**GOAL OF THE EXERCISE**
The lines to copy are those with "alvarosaurus" in them. Pull each one from the entries below.

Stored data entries
=== Section Start ===
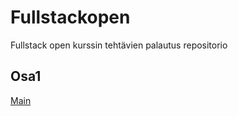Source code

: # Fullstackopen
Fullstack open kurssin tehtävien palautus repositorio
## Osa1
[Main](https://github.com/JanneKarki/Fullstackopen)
=== Section End ===
=== Section Start ===
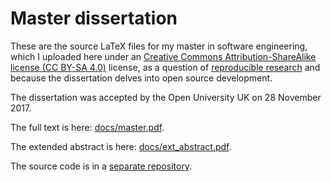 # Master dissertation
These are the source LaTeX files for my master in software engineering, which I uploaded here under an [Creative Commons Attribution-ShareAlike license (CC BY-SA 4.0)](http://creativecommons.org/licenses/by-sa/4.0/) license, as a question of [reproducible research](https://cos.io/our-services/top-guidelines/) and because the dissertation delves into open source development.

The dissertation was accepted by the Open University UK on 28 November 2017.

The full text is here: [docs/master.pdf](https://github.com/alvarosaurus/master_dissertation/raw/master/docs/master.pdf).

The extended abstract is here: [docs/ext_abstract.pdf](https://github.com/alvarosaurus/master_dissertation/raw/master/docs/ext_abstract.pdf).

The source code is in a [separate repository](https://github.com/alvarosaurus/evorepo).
=== Section End ===
**REPLY TO THE EXERCISE**
The full text is here: [docs/master.pdf](https://github.com/alvarosaurus/master_dissertation/raw/master/docs/master.pdf).
The extended abstract is here: [docs/ext_abstract.pdf](https://github.com/alvarosaurus/master_dissertation/raw/master/docs/ext_abstract.pdf).
The source code is in a [separate repository](https://github.com/alvarosaurus/evorepo).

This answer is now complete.